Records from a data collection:
━━━
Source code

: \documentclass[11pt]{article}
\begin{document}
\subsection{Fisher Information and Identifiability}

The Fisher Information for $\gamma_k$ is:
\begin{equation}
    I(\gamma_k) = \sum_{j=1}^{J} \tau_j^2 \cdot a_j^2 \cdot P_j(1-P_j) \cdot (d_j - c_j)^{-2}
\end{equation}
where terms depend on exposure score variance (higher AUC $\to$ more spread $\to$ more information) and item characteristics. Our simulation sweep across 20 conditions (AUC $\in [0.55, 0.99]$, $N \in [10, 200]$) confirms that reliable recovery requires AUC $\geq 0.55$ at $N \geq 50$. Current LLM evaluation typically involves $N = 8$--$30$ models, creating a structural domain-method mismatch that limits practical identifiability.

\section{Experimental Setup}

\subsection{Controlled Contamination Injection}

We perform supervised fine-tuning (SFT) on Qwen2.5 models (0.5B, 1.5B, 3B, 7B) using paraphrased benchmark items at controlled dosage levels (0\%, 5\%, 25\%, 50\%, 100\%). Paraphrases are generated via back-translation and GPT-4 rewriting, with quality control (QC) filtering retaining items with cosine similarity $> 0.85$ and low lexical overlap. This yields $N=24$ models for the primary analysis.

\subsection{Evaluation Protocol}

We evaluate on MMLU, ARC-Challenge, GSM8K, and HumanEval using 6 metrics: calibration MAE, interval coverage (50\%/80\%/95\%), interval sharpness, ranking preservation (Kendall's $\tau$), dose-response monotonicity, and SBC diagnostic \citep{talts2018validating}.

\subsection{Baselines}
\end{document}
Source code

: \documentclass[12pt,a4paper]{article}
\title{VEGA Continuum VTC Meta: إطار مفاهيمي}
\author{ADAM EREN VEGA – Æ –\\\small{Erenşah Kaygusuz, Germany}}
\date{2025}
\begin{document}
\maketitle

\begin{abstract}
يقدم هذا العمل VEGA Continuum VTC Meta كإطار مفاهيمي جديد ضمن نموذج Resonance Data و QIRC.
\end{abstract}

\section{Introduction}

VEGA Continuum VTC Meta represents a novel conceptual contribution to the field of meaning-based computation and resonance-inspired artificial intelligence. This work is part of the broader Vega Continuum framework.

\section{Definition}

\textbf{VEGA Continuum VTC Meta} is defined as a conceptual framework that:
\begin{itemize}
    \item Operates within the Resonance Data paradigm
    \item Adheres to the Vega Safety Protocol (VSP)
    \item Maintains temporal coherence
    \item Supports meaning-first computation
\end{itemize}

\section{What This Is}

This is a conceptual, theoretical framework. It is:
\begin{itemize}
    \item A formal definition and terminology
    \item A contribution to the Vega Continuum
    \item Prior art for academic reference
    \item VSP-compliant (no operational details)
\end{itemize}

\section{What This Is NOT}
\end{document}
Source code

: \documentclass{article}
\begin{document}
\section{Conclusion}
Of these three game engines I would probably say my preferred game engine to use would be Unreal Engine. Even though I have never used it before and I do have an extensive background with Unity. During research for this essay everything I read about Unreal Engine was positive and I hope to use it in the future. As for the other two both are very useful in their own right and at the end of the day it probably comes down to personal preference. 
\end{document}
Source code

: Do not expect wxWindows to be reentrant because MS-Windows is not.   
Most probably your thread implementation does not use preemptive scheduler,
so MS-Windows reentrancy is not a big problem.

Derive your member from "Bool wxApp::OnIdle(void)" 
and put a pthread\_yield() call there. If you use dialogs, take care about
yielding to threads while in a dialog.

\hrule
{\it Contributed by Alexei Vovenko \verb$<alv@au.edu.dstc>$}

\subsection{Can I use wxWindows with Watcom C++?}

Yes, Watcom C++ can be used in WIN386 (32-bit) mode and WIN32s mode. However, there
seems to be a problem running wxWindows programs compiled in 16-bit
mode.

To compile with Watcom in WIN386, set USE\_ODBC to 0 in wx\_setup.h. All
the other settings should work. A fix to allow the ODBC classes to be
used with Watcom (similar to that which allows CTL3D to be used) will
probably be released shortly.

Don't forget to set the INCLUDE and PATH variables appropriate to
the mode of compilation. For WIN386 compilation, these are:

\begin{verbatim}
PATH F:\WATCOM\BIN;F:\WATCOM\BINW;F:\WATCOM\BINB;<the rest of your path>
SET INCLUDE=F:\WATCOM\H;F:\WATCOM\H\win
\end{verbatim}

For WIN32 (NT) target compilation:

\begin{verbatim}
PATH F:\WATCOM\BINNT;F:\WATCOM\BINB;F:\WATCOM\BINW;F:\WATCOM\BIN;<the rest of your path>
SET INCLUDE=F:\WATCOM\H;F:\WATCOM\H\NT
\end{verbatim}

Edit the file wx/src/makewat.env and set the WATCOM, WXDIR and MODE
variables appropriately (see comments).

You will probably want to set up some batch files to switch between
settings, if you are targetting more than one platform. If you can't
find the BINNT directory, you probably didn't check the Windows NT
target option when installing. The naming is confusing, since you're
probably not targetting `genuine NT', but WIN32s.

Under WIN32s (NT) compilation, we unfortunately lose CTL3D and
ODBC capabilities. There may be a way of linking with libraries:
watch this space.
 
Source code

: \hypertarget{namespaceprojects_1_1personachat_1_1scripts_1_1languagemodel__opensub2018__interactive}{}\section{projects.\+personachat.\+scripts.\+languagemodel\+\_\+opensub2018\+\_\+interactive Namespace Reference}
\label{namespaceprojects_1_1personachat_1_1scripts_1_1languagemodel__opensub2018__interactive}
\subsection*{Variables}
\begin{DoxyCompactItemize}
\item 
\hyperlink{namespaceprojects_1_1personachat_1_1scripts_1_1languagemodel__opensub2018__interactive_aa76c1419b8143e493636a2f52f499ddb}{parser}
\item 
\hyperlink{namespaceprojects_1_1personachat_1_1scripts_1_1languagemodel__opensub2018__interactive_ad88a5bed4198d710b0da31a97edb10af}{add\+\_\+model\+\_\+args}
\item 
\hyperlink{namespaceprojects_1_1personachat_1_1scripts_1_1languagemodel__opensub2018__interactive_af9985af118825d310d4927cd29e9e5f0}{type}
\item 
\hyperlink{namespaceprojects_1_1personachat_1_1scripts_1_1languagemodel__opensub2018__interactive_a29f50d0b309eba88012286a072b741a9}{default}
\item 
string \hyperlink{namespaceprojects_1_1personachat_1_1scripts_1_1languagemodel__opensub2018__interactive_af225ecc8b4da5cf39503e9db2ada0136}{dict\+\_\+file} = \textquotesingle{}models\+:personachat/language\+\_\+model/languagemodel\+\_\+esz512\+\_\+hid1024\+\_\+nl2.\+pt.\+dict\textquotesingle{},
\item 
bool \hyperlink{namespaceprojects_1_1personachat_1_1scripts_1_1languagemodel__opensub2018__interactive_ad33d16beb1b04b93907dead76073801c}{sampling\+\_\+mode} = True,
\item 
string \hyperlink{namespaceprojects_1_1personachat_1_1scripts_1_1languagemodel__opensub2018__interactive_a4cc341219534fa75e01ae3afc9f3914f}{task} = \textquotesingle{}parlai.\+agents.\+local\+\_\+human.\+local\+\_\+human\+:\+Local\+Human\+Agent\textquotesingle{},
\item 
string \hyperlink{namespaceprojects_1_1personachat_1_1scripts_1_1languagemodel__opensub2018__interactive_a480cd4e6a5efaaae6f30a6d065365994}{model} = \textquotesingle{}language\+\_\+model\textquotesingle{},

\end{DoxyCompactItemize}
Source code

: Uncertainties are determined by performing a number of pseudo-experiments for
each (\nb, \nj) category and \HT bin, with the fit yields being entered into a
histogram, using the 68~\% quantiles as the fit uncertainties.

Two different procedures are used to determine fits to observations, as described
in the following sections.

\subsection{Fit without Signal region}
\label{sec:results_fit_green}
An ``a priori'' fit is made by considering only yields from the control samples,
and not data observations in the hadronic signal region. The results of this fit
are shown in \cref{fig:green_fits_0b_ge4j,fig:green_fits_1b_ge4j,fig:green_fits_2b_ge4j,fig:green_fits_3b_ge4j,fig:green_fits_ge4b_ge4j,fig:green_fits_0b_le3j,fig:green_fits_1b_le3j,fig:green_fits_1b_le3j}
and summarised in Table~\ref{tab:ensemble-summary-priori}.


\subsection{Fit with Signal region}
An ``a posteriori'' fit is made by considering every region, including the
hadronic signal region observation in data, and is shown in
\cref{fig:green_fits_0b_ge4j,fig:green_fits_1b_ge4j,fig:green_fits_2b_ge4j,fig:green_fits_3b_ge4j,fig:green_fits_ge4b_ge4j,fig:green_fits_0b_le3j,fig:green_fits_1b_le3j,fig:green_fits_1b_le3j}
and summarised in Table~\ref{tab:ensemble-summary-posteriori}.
━━━
HOW TO COMPLETE THIS TASK: From the records above, transcribe without alteration every line from the one with "Safety Protocol (VSP)" to the one with "definition and terminology", inclusive.

RESULT FOR THIS TASK:
    \item Adheres to the Vega Safety Protocol (VSP)
    \item Maintains temporal coherence
    \item Supports meaning-first computation
\end{itemize}

\section{What This Is}

This is a conceptual, theoretical framework. It is:
\begin{itemize}
    \item A formal definition and terminology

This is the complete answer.